During a meeting on how to manage refugees’ expectations, I was reprimanded by my superiors for adding to my introduction in resettlement interviews with refugees that there is no recognized right to resettlement. This is certainly not a shock to most people, but it was a shock to the people I interviewed. It certainly made them upset to hear it. My superiors said it was cruel. Working for a small aid organization, we turned down many in need refugees asking for financial, legal, and medical assistance, and yet none of that was deemed cruel.
I only understood why that particular part was cruel when I read the works of Hannah Arendt, a German Jewish philosopher who was a refugee herself. Following the events of WWII, Arendt showed the inseparable link between human rights and citizenship, as in reality all human rights require membership of a state to grant or violate it. She wrote that a refugee ‘has lost the very qualities which make it possible for other people to treat him as a “fellow” human. The prolongation of their lives is due to charity and not right, for no law exists which would force the nations to feed them; their freedom of movement, if they have any at all, gives them no right to residence which even jailed criminals enjoy as a matter of course; and their freedom of opinion is a fool’s freedom, for nothing that they think matters anyhow”. Arendt argues for a right to have rights or a right to belong against the loss of belonging to a state where entire communities of refugees suffer not merely ‘a loss of home but the impossibility of finding a new one, constituting thus an expulsion from ‘humanity’ itself. To fight this expulsion, Arendt isn’t necessarily calling for a right to asylum by which they can still be excluded and continue to be only refugees but a right to be resettled into new communities. Only after a right to resettlement is acquired can the substance of other rights like work, residence, and citizenship be achieved.

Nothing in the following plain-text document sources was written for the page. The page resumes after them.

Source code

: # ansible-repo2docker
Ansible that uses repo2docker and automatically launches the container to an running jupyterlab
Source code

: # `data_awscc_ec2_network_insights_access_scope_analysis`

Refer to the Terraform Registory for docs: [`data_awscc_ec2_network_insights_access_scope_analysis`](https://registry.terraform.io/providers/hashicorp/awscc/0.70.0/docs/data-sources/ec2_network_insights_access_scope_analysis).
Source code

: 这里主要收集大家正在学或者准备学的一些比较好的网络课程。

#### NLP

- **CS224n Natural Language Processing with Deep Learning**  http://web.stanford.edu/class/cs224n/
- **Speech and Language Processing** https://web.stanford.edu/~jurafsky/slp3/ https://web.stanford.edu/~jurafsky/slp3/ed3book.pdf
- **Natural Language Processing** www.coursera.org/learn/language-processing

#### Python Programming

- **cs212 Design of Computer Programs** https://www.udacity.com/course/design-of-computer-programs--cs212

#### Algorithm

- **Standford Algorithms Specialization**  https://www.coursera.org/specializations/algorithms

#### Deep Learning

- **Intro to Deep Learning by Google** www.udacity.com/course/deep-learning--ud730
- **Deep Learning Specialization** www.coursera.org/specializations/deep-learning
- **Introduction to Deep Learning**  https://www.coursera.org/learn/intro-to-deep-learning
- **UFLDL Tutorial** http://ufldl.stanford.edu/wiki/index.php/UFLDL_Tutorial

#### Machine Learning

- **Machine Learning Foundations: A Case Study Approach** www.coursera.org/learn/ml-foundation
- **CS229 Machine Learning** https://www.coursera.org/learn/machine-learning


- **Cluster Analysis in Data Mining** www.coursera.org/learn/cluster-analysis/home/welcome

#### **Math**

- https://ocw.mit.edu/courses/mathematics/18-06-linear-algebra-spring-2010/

Michael Walzer, an American political theorist, mirrored a common thinking when he wrote “the fundamental human right of refugees is not to be admitted here or there but simply to be helped”. Certainly, refugees need help; however, it can’t depend on random acts of charity but must be placed in an institutional setting. Seyla Benhabib, a contemporary philosopher and author of the rights of others, would answer that help “need[s] to be leavened through democratic attachments and constitutional norms”. For Thomas Pogge, author of world poverty and human rights, to fulfill a duty is not to simply refrain from infringing on someone’s right, but to design our systems so that they can access the substance of their right. We can’t depend on spontaneous acts of mercy; we must design an effective and encompassing resettlement system. As it stands today, resettlement systems were created for exceptional cases; it crumples when faced with a large number of refugees. The UNHCR system, takes too long, and so dependent on luck and charity that it demolishes its function as a protection tool. An effective and encompassing system will provide more legal pathways to developed countries, adequate funding for host states and gate cities to improve their facilities for the economic benefit of both the community and refugees, and finally responsibility sharing among states based on their economic abilities.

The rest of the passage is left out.